__SUPPLIED INFORMATION__
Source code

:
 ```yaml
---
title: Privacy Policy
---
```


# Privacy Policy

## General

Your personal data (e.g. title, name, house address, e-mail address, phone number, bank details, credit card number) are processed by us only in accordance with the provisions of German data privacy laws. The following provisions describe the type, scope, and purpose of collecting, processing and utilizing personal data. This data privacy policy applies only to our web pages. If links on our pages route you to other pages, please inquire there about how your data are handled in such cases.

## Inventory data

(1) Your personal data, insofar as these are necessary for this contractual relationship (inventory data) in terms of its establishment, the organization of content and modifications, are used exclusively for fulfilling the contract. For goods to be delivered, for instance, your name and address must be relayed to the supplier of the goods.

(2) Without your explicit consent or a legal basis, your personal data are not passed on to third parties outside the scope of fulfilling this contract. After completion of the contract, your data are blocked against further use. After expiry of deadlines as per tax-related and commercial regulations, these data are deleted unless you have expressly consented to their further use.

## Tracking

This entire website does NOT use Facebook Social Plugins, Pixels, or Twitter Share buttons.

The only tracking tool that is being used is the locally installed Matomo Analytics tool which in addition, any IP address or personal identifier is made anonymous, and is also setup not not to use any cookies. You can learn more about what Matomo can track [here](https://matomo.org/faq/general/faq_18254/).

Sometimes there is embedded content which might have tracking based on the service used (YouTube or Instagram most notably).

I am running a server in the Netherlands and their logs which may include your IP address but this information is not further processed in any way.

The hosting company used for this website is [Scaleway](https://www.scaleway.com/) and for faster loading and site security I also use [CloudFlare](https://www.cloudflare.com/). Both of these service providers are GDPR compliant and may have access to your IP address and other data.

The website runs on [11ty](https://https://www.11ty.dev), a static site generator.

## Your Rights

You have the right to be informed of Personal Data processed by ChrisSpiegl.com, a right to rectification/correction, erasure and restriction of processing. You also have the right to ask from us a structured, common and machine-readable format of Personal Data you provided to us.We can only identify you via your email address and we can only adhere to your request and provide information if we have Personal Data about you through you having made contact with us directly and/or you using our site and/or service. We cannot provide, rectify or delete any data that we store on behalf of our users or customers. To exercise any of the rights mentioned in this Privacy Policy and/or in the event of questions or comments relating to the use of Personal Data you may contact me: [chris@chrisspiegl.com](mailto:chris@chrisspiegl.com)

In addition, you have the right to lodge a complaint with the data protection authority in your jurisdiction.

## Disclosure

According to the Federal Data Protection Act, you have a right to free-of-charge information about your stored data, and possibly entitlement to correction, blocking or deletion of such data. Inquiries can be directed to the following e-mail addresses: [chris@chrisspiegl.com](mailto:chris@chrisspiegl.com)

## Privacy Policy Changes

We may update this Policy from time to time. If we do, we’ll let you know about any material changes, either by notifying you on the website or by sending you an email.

__PROBLEM STATEMENT__
Although the records may continue, retype only the lines from the first one through the one containing "I am running", exactly as they appear.

__ANSWER__
Source code

:
 ```yaml
---
title: Privacy Policy
---
```


# Privacy Policy

## General

Your personal data (e.g. title, name, house address, e-mail address, phone number, bank details, credit card number) are processed by us only in accordance with the provisions of German data privacy laws. The following provisions describe the type, scope, and purpose of collecting, processing and utilizing personal data. This data privacy policy applies only to our web pages. If links on our pages route you to other pages, please inquire there about how your data are handled in such cases.

## Inventory data

(1) Your personal data, insofar as these are necessary for this contractual relationship (inventory data) in terms of its establishment, the organization of content and modifications, are used exclusively for fulfilling the contract. For goods to be delivered, for instance, your name and address must be relayed to the supplier of the goods.

(2) Without your explicit consent or a legal basis, your personal data are not passed on to third parties outside the scope of fulfilling this contract. After completion of the contract, your data are blocked against further use. After expiry of deadlines as per tax-related and commercial regulations, these data are deleted unless you have expressly consented to their further use.

## Tracking

This entire website does NOT use Facebook Social Plugins, Pixels, or Twitter Share buttons.

The only tracking tool that is being used is the locally installed Matomo Analytics tool which in addition, any IP address or personal identifier is made anonymous, and is also setup not not to use any cookies. You can learn more about what Matomo can track [here](https://matomo.org/faq/general/faq_18254/).

Sometimes there is embedded content which might have tracking based on the service used (YouTube or Instagram most notably).

I am running a server in the Netherlands and their logs which may include your IP address but this information is not further processed in any way.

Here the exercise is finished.